BRIEF:
Go line by line through the entries below and copy those containing the string "SINGLE".

#### PROVIDED ENTRIES

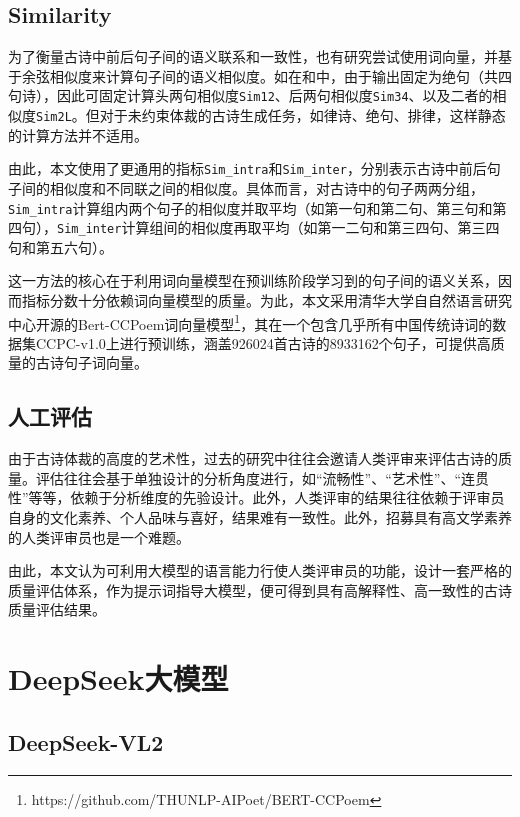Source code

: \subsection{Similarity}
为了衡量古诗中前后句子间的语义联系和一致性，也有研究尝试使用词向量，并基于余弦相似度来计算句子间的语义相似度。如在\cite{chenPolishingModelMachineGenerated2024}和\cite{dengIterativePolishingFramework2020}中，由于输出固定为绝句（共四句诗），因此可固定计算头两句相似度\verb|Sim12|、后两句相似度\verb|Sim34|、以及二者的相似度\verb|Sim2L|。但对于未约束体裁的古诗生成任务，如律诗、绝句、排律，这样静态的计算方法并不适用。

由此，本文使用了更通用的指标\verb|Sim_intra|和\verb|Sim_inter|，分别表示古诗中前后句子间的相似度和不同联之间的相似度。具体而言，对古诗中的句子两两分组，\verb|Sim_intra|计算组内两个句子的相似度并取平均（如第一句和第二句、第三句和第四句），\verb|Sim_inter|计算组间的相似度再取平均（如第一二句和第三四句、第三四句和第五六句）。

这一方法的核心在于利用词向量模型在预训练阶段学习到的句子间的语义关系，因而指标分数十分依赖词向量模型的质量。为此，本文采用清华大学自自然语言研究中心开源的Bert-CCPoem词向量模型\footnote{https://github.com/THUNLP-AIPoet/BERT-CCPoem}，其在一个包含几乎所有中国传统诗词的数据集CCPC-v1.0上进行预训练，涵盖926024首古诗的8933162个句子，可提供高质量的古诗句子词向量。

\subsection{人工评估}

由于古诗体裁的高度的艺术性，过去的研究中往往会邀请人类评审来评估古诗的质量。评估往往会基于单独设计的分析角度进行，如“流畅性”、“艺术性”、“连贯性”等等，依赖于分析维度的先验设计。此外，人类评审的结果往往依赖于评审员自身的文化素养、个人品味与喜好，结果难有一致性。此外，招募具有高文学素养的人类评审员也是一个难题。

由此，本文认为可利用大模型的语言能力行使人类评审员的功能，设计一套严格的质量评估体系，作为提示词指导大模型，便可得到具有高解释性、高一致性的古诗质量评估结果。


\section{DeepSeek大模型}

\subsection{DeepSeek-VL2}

########
#### PROVIDED ENTRIES

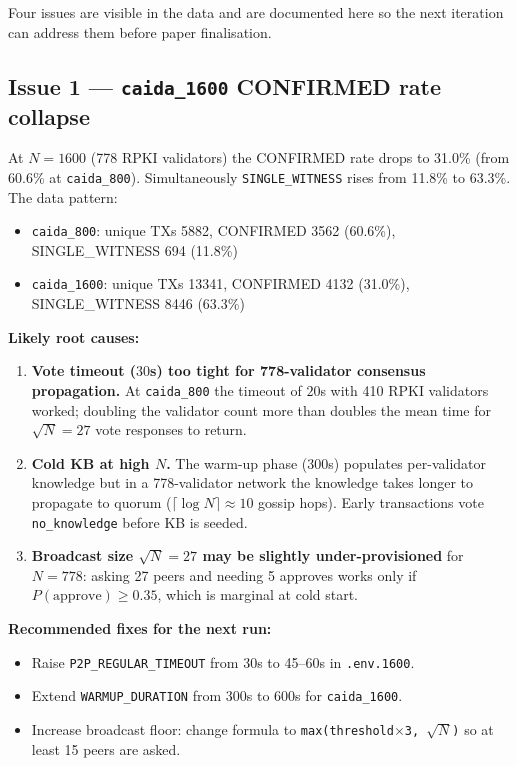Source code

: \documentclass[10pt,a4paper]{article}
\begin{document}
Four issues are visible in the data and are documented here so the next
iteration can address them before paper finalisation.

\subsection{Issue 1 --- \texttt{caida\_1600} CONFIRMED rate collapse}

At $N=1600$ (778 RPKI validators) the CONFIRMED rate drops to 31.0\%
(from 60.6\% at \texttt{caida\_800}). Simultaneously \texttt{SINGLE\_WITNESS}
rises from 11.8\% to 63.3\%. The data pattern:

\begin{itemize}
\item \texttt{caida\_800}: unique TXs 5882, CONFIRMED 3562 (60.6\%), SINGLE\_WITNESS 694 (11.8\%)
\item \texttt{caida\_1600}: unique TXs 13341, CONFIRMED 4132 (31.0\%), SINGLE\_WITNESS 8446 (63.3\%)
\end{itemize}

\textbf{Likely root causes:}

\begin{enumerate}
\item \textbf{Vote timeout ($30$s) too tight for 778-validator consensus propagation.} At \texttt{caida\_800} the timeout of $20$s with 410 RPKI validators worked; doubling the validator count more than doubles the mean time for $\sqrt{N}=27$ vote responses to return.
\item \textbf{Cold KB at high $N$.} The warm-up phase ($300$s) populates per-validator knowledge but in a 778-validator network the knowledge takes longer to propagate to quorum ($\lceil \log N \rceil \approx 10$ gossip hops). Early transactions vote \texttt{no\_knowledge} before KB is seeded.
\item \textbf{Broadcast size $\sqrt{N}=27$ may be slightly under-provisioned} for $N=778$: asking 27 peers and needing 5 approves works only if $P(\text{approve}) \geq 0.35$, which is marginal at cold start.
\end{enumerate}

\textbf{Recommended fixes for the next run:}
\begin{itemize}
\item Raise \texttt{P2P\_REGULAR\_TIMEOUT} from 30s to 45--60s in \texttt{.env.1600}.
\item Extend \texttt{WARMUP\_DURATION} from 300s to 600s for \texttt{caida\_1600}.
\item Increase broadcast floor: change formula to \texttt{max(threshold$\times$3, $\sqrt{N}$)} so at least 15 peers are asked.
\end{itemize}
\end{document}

########
#### PROVIDED ENTRIES

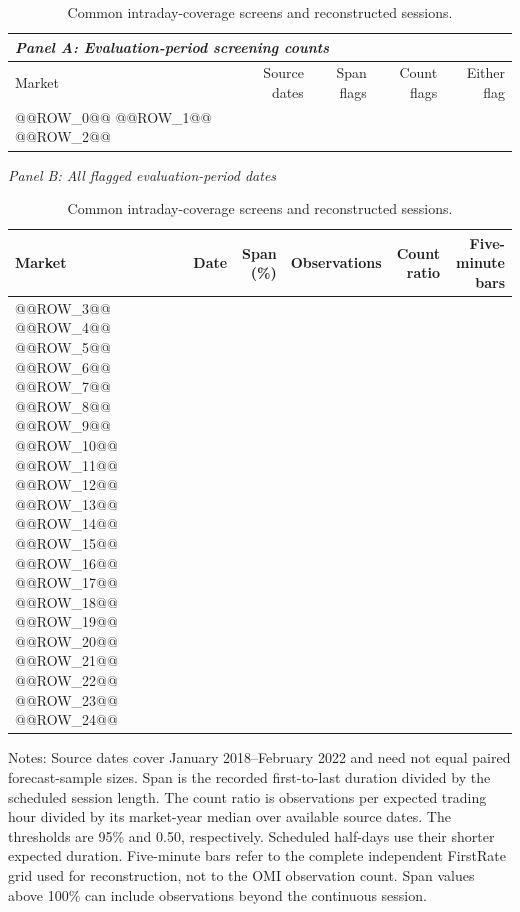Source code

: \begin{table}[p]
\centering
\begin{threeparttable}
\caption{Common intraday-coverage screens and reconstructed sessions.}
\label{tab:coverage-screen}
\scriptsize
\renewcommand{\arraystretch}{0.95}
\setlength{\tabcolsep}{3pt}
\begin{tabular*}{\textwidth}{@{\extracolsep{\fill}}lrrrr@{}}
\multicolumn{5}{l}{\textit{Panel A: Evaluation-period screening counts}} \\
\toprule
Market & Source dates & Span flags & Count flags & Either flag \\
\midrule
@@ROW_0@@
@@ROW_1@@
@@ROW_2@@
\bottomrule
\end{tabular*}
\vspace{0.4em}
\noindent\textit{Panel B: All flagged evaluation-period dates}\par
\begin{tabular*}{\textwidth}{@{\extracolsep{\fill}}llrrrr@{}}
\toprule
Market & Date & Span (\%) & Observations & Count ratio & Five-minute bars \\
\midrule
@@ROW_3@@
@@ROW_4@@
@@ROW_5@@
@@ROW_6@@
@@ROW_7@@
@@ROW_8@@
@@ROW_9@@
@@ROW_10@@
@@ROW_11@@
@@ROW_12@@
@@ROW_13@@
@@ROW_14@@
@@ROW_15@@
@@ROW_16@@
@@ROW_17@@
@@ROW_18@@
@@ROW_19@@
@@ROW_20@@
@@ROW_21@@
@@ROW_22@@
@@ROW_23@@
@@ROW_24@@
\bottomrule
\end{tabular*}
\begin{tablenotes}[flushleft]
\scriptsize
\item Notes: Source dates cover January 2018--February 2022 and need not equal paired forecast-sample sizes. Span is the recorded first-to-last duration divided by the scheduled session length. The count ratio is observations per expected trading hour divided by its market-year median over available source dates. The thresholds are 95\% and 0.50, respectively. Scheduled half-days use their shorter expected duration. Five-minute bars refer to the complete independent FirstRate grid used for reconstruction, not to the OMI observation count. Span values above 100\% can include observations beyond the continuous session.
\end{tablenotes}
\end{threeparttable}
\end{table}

########

TASK RESPONSE:
(from 60.6\% at \texttt{caida\_800}). Simultaneously \texttt{SINGLE\_WITNESS}
\item \texttt{caida\_800}: unique TXs 5882, CONFIRMED 3562 (60.6\%), SINGLE\_WITNESS 694 (11.8\%)
\item \texttt{caida\_1600}: unique TXs 13341, CONFIRMED 4132 (31.0\%), SINGLE\_WITNESS 8446 (63.3\%)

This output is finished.